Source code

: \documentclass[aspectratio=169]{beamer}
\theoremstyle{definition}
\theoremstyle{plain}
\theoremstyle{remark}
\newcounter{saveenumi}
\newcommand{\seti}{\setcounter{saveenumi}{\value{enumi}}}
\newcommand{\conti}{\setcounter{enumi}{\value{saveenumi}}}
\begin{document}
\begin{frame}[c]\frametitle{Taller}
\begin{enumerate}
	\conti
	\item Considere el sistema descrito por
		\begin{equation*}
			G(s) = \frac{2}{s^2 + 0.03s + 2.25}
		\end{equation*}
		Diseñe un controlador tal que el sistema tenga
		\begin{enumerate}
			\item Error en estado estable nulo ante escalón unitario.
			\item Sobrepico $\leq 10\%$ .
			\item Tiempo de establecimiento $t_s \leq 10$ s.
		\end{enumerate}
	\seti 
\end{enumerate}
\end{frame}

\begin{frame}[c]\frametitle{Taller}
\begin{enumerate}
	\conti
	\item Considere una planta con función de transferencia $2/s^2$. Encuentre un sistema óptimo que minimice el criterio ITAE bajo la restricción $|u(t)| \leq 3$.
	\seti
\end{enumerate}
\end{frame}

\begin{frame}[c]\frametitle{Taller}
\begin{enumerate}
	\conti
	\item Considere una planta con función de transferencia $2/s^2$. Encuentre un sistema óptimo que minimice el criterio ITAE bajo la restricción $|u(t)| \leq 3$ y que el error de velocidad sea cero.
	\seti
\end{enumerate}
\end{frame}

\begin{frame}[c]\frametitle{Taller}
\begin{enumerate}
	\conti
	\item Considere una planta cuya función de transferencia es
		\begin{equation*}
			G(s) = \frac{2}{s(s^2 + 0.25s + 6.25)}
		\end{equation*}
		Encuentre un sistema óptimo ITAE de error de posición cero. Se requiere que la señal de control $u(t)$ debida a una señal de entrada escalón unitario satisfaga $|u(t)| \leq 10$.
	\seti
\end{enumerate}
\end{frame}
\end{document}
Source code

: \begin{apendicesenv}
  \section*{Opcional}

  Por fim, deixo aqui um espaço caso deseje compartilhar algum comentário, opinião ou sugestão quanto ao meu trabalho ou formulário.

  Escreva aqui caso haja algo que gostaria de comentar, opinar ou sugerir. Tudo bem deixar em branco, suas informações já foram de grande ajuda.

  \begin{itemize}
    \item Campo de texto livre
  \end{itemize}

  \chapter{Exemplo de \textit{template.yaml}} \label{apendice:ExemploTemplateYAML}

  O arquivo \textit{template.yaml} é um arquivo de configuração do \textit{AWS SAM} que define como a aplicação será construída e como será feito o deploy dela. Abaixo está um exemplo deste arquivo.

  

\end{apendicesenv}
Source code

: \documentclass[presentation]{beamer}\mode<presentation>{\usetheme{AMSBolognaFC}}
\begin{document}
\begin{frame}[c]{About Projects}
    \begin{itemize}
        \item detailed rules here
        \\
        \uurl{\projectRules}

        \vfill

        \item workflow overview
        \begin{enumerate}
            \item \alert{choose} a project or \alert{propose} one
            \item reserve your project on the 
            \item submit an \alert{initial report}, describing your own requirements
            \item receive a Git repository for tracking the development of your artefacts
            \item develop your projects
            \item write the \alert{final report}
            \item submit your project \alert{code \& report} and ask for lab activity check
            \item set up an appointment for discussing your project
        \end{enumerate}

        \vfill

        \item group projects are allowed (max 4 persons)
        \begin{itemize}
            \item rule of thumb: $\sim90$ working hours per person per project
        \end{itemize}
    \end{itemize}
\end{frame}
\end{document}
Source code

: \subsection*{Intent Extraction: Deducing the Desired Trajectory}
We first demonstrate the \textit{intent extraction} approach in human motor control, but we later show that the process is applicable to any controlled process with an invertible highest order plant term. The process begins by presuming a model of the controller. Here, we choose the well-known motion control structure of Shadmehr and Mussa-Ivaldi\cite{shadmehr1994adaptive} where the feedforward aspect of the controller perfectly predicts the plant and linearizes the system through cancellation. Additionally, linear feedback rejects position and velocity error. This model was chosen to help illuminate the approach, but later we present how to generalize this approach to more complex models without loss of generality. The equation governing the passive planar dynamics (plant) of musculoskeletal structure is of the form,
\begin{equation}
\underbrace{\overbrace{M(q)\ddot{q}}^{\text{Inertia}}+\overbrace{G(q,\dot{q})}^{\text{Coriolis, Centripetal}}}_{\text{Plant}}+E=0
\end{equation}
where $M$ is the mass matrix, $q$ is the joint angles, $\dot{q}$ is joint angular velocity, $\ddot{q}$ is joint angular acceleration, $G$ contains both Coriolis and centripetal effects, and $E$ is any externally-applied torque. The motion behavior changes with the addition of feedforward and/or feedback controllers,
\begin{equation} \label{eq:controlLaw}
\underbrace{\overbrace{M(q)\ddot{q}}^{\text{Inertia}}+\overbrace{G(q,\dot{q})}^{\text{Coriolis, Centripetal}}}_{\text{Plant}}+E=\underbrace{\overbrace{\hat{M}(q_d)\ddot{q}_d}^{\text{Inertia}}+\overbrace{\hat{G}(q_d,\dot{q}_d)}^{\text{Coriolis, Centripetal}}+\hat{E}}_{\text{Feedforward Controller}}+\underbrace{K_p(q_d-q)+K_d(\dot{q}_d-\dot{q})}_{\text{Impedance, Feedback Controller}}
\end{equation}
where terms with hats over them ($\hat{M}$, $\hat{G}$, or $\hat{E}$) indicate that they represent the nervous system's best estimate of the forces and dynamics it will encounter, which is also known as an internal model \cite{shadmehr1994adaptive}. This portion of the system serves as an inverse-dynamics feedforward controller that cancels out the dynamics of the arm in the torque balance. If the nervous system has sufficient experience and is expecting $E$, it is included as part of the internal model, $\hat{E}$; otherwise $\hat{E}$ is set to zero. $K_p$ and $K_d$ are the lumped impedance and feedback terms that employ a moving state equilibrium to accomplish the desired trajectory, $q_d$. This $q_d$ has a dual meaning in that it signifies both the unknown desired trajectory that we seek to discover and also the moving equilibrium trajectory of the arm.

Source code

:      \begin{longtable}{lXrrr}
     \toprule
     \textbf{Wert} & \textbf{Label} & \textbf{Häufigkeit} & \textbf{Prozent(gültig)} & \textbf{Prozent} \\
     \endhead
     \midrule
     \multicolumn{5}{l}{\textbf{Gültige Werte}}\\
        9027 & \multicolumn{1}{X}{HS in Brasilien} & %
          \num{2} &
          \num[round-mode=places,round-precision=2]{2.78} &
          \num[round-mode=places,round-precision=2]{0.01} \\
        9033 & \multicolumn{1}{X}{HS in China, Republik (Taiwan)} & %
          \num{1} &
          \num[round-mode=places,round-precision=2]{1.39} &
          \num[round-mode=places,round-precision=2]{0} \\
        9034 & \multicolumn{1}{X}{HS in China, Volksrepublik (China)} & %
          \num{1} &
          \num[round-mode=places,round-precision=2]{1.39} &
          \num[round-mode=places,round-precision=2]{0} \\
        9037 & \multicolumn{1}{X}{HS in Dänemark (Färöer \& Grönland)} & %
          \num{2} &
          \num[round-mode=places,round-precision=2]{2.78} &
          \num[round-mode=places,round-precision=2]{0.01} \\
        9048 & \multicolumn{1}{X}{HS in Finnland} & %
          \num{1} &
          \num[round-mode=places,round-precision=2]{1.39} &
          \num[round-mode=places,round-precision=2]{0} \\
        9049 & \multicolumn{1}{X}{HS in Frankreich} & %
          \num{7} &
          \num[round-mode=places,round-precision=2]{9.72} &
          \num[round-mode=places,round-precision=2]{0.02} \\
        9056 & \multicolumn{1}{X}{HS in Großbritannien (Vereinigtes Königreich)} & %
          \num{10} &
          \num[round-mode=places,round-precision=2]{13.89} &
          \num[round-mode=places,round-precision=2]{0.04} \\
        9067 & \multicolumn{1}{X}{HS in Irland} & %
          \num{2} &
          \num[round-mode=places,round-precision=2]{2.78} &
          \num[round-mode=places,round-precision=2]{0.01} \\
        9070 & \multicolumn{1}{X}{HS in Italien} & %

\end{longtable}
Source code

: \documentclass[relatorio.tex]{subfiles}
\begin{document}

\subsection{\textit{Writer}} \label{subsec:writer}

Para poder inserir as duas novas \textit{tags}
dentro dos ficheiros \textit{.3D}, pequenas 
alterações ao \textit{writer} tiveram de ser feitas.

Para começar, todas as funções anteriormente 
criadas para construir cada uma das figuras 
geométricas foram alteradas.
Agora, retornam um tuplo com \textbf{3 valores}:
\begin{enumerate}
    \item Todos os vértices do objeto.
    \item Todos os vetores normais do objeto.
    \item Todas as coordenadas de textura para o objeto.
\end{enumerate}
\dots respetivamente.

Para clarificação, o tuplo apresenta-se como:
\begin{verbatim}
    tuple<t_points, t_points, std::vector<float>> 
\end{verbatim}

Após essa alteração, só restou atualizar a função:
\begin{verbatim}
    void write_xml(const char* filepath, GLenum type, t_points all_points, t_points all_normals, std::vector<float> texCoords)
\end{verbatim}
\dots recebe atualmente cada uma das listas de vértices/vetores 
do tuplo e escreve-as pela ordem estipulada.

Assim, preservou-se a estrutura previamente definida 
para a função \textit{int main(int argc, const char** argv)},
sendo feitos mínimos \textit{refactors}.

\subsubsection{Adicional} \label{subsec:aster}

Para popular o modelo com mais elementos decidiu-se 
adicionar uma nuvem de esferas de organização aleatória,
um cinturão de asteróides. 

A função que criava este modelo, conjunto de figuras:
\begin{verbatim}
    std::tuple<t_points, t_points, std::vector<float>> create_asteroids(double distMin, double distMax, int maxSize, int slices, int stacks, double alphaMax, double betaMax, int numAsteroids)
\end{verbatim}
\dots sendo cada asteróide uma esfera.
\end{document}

---*---

Exercise description ▸ Would you please return all lines from the listing above that contain "saveenumi"?

Result ▸
\newcounter{saveenumi}
\newcommand{\seti}{\setcounter{saveenumi}{\value{enumi}}}
\newcommand{\conti}{\setcounter{enumi}{\value{saveenumi}}}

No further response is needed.